In fact, the degree to which my local grocery store is an utter madhouse right before American holidays that revolve around a big meal where extended family is typically invited suggests to me and others that I have spoken with that most Americans just don't much cook. I was a homemaker for 2 decades and the degree to which I shopped daily for fresh meats and produce and cooked for dinner what I had bought fresh earlier that afternoon drew frequent remarks from people who worked at the grocery store and who wished their wife would cook like I did. I have gotten myself a great deal healthier than doctors think is possible for my condition and dietary changes are a big part of how I accomplished that. It is well known that Europe has a food culture in a way that is unknown here in the US. I strongly suspect that the emphasis on eating well in Europe is linked both to having a high quality of life without a very high salary and to lower overall healthcare costs.

/soapbox


Does that take into account that in the US a lot of healthcare spending is done by employers and thus wouldn't even be included in incomes?
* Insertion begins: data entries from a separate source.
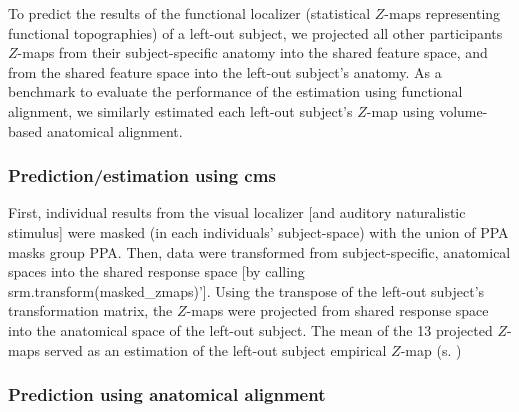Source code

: 

%
To predict the results of the functional localizer (statistical $Z$-maps
representing functional topographies) of a left-out subject, we projected all
other participants $Z$-maps from their subject-specific anatomy into the shared
feature space, and from the shared feature space into the left-out subject's
anatomy.
%
As a benchmark to evaluate the performance of the estimation using functional
alignment, we similarly estimated each left-out subject's $Z$-map using
volume-based anatomical alignment.


\subsubsection{Prediction/estimation using \ac{cms}}


%
First, individual results from the visual localizer [and auditory naturalistic
stimulus] were masked (in each individuals' subject-space) with the union of PPA
masks group PPA.
%
Then, data were transformed from subject-specific, anatomical spaces into the
shared response space [by calling srm.transform(masked\_zmaps)'].
%
Using the transpose of the left-out subject's transformation matrix, the
$Z$-maps were projected from shared response space into the anatomical space of
the left-out subject.
%
The mean of the 13 projected $Z$-maps served as an estimation of the left-out
subject empirical $Z$-map (s. \citep{sengupta2016extension})


\subsubsection{Prediction using anatomical alignment}




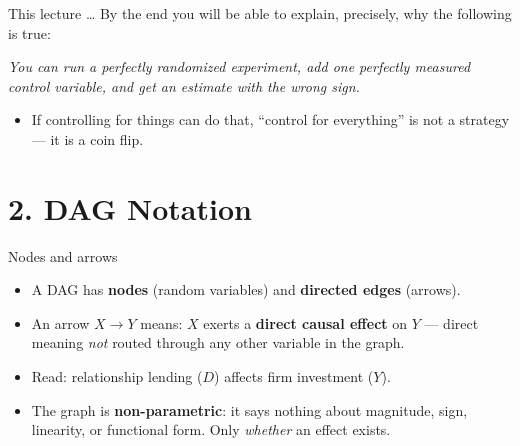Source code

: \documentclass[
  11pt,
  ignorenonframetext,
  aspectratio=169,
]{beamer}
\providecommand{\tightlist}{%
  \setlength{\itemsep}{0pt}\setlength{\parskip}{0pt}}
\begin{document}
\begin{frame}{This lecture \ldots{}}
\protect{}\label{this-lecture}
By the end you will be able to explain, precisely, why the following is
true:

\vspace{0.5em}

\begin{center}
\emph{You can run a perfectly randomized experiment, add one perfectly measured\\
control variable, and get an estimate with the wrong sign.}
\end{center}

\vspace{0.5em}

\begin{itemize}
\tightlist
\item
  If controlling for things can do that, ``control for everything'' is
  not a strategy --- it is a coin flip.
\end{itemize}
\end{frame}

\section{2. DAG Notation}\label{dag-notation}

\begin{frame}{Nodes and arrows}
\protect{}\label{nodes-and-arrows}
\begin{itemize}
\tightlist
\item
  A DAG has \textbf{nodes} (random variables) and \textbf{directed
  edges} (arrows).
\item
  An arrow \(X \to Y\) means: \(X\) exerts a \textbf{direct causal
  effect} on \(Y\) --- direct meaning \emph{not} routed through any
  other variable in the graph.
\end{itemize}

\begin{center}
\end{center}

\begin{itemize}
\tightlist
\item
  Read: relationship lending (\(D\)) affects firm investment (\(Y\)).
\item
  The graph is \textbf{non-parametric}: it says nothing about magnitude,
  sign, linearity, or functional form. Only \emph{whether} an effect
  exists.
\end{itemize}
\end{frame}
\end{document}
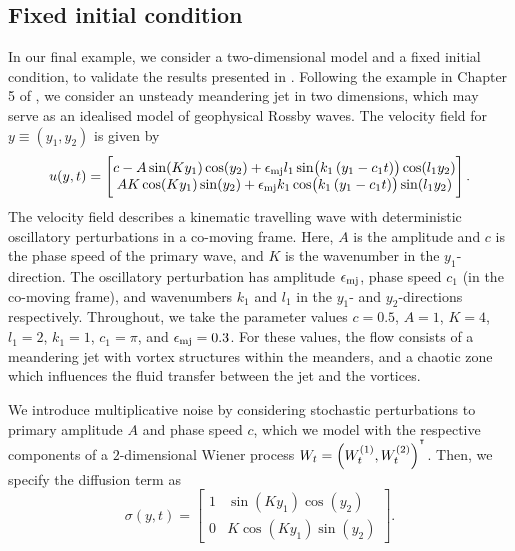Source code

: \subsection{Fixed initial condition}\label{sec:numerics_2d}
In our final example, we consider a two-dimensional model and a fixed initial condition, to validate the results presented in .
Following the example in Chapter 5 of \cite{SamelsonWiggins_2006_LagrangianTransportGeophysical}, we consider an unsteady meandering jet in two dimensions, which may serve as an idealised model of geophysical Rossby waves.
The velocity field for \(y \equiv \left(y_1, y_2\right)\) is given by \cite{SamelsonWiggins_2006_LagrangianTransportGeophysical}
\begin{equation}
	u\!\left(y, t\right) = \begin{bmatrix}
		c - A\sin\!\left(Ky_1\right)\cos\!\left(y_2\right) + \oldepsilon_{\mathrm{mj}} l_1\sin\!\left(k_1\left(y_1 - c_1 t\right)\right)\cos\!\left(l_1 y_2\right) \\
		AK\cos\!\left(Ky_1\right)\sin\!\left(y_2\right) + \oldepsilon_{\mathrm{mj}} k_1\cos\!\left(k_1\left(y_1 - c_1t\right)\right)\sin\!\left(l_1 y_2\right)
	\end{bmatrix}.
 \label{eqn:jet_ex}
\end{equation}
The velocity field describes a kinematic travelling wave with deterministic oscillatory perturbations in a co-moving frame.
Here, \(A\) is the amplitude and \(c\) is the phase speed of the primary wave, and \(K\) is the wavenumber in the \(y_1\)-direction.
The oscillatory perturbation has amplitude \(\epsilon_{\mathrm{mj}}\), phase speed \(c_1\) (in the co-moving frame), and wavenumbers \(k_1\) and \(l_1\) in the \(y_1\)- and \(y_2\)-directions respectively.
Throughout, we take the parameter values \(c = 0.5\), \(A = 1\), \(K = 4\), \(l_1 = 2\), \(k_1 = 1\), \(c_1 = \pi\), and \(\epsilon_{\mathrm{mj}} = 0.3\).
For these values, the flow consists of a meandering jet with vortex structures within the meanders, and a chaotic zone
which influences the fluid transfer between the jet and the vortices.

We introduce multiplicative noise by considering stochastic perturbations to primary amplitude \(A\) and phase speed \(c\), which we model with the respective components of a \(2\)-dimensional Wiener process \(W_t = \left(W_t^{(1)}, W_t^{(2)}\right)^{^{\intercal}}\).
Then, we specify the diffusion term as
\begin{equation}
	\sigma\!\left(y,t\right) = \begin{bmatrix}
		1 & \sin\!\left(Ky_1\right)\cos\!\left(y_2\right) \\
		0 & K\cos\!\left(Ky_1\right)\sin\!\left(y_2\right)
	\end{bmatrix}.
	\label{eqn:jet_ex_sigma}
\end{equation}

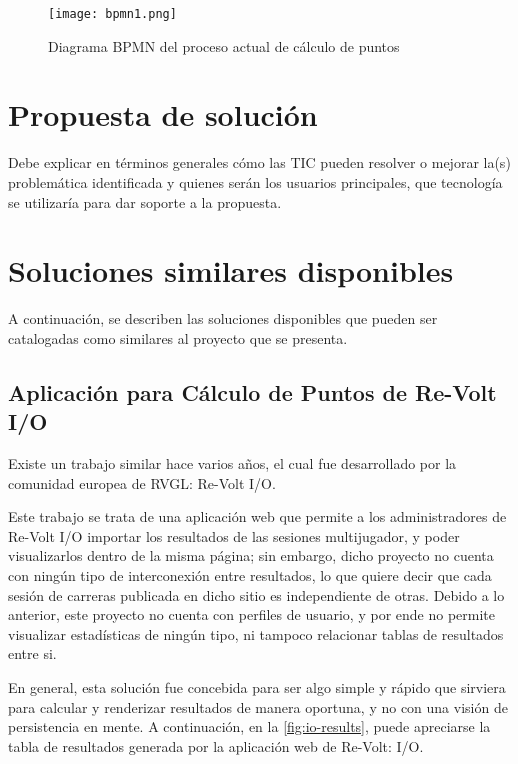 \begin{figure}[H]
  \begin{center}
    \texttt{[image: bpmn1.png]}
  \end{center}
  \caption[Diagrama BPMN del proceso actual de cálculo de puntos]{Diagrama BPMN del proceso actual de cálculo de puntos}
  \label{fig:bpmn}
\end{figure}

\section{Propuesta de solución}
Debe explicar en términos generales cómo las TIC pueden resolver o mejorar la(s) problemática identificada y quienes serán los usuarios principales, que tecnología se utilizaría para dar soporte a la propuesta.

\section{Soluciones similares disponibles}
A continuación, se describen las soluciones disponibles que pueden ser catalogadas como similares al proyecto que se presenta.

\subsection{Aplicación para Cálculo de Puntos de Re-Volt I/O}
Existe un trabajo similar hace varios años, el cual fue desarrollado por la comunidad europea de RVGL: Re-Volt I/O.

Este trabajo se trata de una aplicación web que permite a los administradores de Re-Volt I/O importar los resultados de las sesiones multijugador, y poder visualizarlos dentro de la misma página; sin embargo, dicho proyecto no cuenta con ningún tipo de interconexión entre resultados, lo que quiere decir que cada sesión de carreras publicada en dicho sitio es independiente de otras. Debido a lo anterior, este proyecto no cuenta con perfiles de usuario, y por ende no permite visualizar estadísticas de ningún tipo, ni tampoco relacionar tablas de resultados entre si.

En general, esta solución fue concebida para ser algo simple y rápido que sirviera para calcular y renderizar resultados de manera oportuna, y no con una visión de persistencia en mente. A continuación, en la \autoref{fig:io-results}, puede apreciarse la tabla de resultados generada por la aplicación web de Re-Volt: I/O.

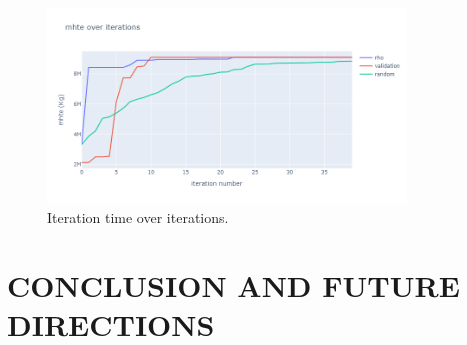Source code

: \documentclass[smallextended,natbib]{svjour3}       %
\numberwithin{theorem}{section}
\begin{document}
\begin{figure}[H]
  \centering
  \includegraphics[width=0.85\textwidth]{images/mhte.png}%
  \caption{Iteration time over iterations.}
  \label{fig:iter_time_over_iter}
\end{figure}












\section{CONCLUSION AND FUTURE DIRECTIONS}
\end{document}
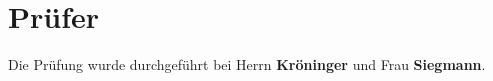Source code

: \section{Prüfer}

Die Prüfung wurde durchgeführt bei Herrn \textbf{Kröninger} und Frau \textbf{Siegmann}.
If you are chronically ill, you are going to have "costs" beyond whatever such studies measure as 'healthcare costs'. I was unemployable for year and years until I finally got a proper diagnosis and began getting my condition under control. The single biggest cost savings I have experienced with getting well is that my food budget has shrunk dramatically. My ex was career military. I had very few out-of-pocket "medical" expenses (co-pays for doctor's visits or for prescription drugs). My health problems did enormous damage to our budget anyway. Anyone spending in the neighborhood of 20% of their income on medical care is not healthy. Please see my other reply if you really want to read more of my rant on the topic.

Peace.


I know in some European countries (I'm thinking specifically of Germany) it's much more common for employees to be issued a company car than it is in the US. Is that true in the UK as well? Or are there other things commonly provided as in-kind employment benefits that would otherwise cost a lot of money?


Remember exchange rates aswell. It almost to to £1 = $2


Google says that today, £37k = $60k. In the US that's above the median but no one would call a $60k household income "rich".